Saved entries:
- - - - - - -
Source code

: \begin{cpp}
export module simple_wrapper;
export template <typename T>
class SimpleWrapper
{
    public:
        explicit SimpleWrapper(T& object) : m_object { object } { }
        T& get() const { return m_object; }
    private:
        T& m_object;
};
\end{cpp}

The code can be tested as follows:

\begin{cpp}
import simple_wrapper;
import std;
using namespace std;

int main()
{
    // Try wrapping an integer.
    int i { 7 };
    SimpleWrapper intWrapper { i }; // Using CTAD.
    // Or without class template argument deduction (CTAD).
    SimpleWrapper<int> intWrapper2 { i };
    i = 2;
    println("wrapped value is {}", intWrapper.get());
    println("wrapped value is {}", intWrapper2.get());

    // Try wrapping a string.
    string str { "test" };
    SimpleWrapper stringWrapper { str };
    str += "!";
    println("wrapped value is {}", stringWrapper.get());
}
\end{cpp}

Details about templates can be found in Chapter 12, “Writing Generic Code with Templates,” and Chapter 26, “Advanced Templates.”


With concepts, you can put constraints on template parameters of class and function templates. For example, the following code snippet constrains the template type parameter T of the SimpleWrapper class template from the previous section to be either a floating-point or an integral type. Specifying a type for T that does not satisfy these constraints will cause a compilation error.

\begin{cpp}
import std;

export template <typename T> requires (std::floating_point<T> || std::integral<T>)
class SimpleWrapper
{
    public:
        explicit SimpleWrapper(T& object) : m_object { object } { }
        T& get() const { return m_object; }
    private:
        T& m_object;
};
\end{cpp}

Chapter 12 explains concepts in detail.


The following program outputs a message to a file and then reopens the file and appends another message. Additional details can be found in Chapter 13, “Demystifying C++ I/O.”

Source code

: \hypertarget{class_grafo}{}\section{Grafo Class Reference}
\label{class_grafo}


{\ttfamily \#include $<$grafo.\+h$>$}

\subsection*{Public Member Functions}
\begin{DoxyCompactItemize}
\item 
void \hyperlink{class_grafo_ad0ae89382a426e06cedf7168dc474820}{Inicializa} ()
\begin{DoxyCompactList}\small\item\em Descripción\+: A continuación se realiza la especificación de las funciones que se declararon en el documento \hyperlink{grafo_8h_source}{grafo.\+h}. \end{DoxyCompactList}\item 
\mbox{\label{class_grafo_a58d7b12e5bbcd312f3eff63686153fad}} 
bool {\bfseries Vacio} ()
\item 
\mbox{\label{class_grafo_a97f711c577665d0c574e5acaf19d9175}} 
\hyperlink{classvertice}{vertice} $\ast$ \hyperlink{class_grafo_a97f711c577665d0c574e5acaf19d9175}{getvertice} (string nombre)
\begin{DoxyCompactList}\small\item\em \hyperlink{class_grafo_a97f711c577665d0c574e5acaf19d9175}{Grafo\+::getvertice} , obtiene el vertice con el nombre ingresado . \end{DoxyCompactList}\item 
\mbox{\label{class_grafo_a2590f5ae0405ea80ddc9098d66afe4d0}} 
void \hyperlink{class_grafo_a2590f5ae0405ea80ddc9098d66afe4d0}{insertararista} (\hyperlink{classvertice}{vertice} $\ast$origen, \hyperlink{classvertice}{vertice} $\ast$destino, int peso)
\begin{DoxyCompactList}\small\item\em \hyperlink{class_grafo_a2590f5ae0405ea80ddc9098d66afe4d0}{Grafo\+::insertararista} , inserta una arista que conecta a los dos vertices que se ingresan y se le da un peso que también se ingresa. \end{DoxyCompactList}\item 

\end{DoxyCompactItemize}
- - - - - - -
From the records above, pull out each line that has "DoxyCompactItemize".

\begin{DoxyCompactItemize}
\end{DoxyCompactItemize}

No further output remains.